Insider Tips — February 23, 2026

In this week’s Insider Tips, I walk through why the market can stay in an uptrend longer than most people expect: when you “follow the money,” you can see liquidity supporting asset prices even when headline shocks hit (like the court decision on tariffs that briefly spooked markets before they recovered). My core message is that money creation tends to lift prices across stocks and hard assets, so instead of trying to pick tops, I focus on trend, breadth, and risk control. From a charting standpoint, the broad market looks stronger than parts of tech, volatility has cooled from a recent spike, and stock selection matters more than ever—because leadership is concentrated in specific groups while several high-profile names are breaking down.

Technical Analysis

  • Overall condition: I still see four green lights, so I’m treating this as a green market.
  • NASDAQ: The weak link—still below the 50-day moving average, mainly because mega-cap tech is struggling and dragging the index.
  • S&P 500: Right at the 50-day, holding up fine.
  • Dow: Well above the 50-day, still strong overall.
  • NYSE Composite: Strong and broad, well above the 50-day—healthier participation beyond just tech.
  • Volatility (VIX): It spiked, then cooled—when volatility calms, money tends to come off the sidelines and re-enter markets.

Market Trends

  • Liquidity drives price: When more money is sloshing around the system, markets can “melt up” longer than most people expect.
  • Broad strength vs tech drag: Big tech can lag while broader indexes stay healthy—this is why I track multiple indexes, not just one.
  • My edge is “stacking dots”: I read a lot of charts to build a full picture—support, resistance, and patterns—so I can stay aligned with what the market is actually doing.

Individual Stocks

NVIDIA:

Big reminder—earnings are a unique, one-day risk event. I don’t want anyone exposed without protection. This is where deep-in-the-money covered calls can reduce damage if the stock gaps down.

Apple:

Building a cup-with-handle. The key breakout area is the top of the handle, but it needs to reclaim the 50-day to get real momentum.

Tesla:

Chopping between the 50-day and 200-day—not a compelling buy or sell right now; it needs a catalyst and proof the story is improving.

Broadcom / AMD:

Both are below the 50-day (AMD after a gap-down). Statistically, these are harder buys until they regain key moving averages.

Micron:

Stronger than peers—above the 50-day and acting resilient with a constructive consolidation.

SanDisk:

Beautiful run but very steep—if semis stumble, steep-angle leaders can pull back hard to the next support zone.

Western Digital:

Continues to act like a leader, pushing to new highs.

Palantir:

Breaking down toward a death cross (50-day rolling under 200-day). If key support fails, downside risk escalates quickly.

Robinhood:

Heavy breakdown with a death-cross setup; the chart keeps wanting lower until it finds a real swing-support area.

SoFi:

Also heading toward a potential death cross; the finance group is falling out of favor and the chart reflects it.

Hims & Hers:

Major weakness and extremely low relative strength—this can take a long time to repair confidence.

Rivian:

Bearish ABCD down on the weekly view; if it fails key support under the 200-day, the next measured move is much lower.

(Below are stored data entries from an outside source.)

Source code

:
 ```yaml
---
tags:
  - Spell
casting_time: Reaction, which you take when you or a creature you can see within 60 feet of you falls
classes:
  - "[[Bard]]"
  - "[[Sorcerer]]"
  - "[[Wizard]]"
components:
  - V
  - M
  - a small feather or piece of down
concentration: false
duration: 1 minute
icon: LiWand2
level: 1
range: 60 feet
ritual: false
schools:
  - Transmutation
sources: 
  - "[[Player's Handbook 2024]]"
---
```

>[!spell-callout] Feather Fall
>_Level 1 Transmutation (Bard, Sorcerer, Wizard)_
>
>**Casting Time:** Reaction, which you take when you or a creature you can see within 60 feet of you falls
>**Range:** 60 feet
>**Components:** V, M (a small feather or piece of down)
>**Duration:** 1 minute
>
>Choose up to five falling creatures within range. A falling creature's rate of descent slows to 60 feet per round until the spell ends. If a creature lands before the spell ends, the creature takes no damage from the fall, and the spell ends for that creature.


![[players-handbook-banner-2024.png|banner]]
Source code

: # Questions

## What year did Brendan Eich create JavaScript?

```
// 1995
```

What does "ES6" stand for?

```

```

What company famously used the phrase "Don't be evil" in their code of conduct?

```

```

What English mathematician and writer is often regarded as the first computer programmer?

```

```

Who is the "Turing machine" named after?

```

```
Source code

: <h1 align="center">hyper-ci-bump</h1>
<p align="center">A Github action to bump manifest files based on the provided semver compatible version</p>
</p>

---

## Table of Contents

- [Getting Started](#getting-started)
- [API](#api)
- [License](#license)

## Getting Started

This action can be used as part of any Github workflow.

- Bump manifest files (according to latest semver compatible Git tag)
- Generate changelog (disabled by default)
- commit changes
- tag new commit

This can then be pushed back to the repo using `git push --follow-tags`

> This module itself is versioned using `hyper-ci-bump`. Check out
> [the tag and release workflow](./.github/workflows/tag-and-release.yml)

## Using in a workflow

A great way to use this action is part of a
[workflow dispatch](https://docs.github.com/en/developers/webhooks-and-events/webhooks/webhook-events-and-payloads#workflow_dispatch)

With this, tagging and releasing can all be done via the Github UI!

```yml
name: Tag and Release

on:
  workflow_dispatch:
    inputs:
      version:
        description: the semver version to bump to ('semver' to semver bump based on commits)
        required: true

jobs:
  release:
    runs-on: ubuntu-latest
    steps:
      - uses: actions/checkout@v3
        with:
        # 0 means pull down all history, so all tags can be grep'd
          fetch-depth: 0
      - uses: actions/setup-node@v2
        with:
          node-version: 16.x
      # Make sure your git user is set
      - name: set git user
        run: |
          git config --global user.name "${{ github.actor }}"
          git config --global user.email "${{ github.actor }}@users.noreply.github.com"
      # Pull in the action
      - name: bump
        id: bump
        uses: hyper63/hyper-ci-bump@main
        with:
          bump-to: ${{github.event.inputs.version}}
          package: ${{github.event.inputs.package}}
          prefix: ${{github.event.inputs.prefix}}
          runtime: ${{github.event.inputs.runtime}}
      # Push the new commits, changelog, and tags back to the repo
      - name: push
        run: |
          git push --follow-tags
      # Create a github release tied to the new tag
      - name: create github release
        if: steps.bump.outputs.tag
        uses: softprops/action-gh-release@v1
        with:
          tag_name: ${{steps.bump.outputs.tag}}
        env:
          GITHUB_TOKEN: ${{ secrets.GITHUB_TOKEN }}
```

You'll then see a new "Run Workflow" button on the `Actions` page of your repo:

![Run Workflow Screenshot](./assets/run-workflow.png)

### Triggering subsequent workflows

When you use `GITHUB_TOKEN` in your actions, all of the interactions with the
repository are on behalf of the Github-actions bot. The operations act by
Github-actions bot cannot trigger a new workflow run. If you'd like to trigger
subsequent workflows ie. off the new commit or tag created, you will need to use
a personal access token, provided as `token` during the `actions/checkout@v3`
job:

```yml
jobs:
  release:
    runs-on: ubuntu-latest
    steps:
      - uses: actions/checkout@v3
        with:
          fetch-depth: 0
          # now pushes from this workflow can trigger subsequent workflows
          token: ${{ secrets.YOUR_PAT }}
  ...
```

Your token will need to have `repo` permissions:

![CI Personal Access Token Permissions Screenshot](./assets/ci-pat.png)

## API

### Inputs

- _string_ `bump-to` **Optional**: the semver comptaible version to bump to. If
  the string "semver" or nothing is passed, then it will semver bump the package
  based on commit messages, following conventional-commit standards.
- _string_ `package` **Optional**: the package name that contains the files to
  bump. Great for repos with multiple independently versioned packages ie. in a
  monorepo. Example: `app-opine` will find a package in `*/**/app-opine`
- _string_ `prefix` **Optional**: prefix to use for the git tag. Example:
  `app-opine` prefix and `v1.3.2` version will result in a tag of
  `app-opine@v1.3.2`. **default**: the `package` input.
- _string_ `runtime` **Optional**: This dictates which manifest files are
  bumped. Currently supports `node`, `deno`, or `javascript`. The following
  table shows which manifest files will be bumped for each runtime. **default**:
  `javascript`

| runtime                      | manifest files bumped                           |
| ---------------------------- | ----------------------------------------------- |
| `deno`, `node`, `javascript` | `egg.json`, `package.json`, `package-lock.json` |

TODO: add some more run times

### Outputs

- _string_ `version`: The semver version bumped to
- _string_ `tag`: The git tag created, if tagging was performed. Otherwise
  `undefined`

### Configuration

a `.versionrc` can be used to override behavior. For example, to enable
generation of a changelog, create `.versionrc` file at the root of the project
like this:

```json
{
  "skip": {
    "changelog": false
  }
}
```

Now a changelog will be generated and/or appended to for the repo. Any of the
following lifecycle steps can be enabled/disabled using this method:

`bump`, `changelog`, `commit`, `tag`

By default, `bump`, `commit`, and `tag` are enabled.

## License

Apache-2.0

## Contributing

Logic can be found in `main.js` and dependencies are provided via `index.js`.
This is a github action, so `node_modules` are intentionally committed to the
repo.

Sector / Industry Leadership

I keep hammering this because it matters: a big chunk of a stock’s performance comes from its sector and industry group.

  • Strong groups: mining, computers, semiconductors; and fiber optics is a great example of what happens when the group is leading (leaders can explode simply by being in the right place).
  • Weak groups: healthcare-related services and multiple software groups—software is getting pressured as AI changes the landscape.
  • Lesson: Being in the wrong group can crush even “good” stocks; being in the right group can supercharge returns.

Key Takeaways

  • I’m treating this as a green market, and I respect that trend.
  • NASDAQ weakness is the main caution flag; broader indexes look healthier.
  • Volatility cooling supports continued participation from sidelined money.
  • Earnings are avoidable gap-risk—protection matters most on those one-day events.
  • Stock selection is everything: leaders consolidate, laggards break, and sectors amplify outcomes.
  • My edge comes from stacking “dots” across many charts—not one indicator.

Conclusion

My job isn’t to predict—my job is to read what the market is saying and manage risk accordingly. Right now, the picture is sideways-to-higher in a green market, with broad strength offsetting tech weakness. I stay aligned with the strongest groups, avoid breakdowns, and use disciplined risk controls—especially around earnings and “death cross” type deterioration.

Current Market Condition:

The market remains green and biased higher, but the internal read is mixed: NASDAQ/tech is the weak link (still under the 50-day), while the broader indexes (S&P, Dow, NYSE) are holding up better, and volatility has cooled after a spike—supportive for risk-on flows. Stay bullish with discipline: be selective, respect moving averages, and manage earnings/pattern risk as more individual names start to break down.  

Stock of the Week:

Robinhood (HOOD) Stock Is Rolling Over: Death Cross, Gap Magnet & Why Investors Must Be Careful


In this video, I break down why HOOD is flashing caution signals even if the company story still sounds exciting: downward earnings revisions, repeated failure to reclaim the 50-day, and signs of distribution. The big technical warning is the death cross (50-day crossing below the 200-day), plus a “dreaded H” type rollover that can lead to extended weakness. I also point out the gap magnet near the low-$50s area and why “it’s already down” thinking can become a trap—capital preservation comes first.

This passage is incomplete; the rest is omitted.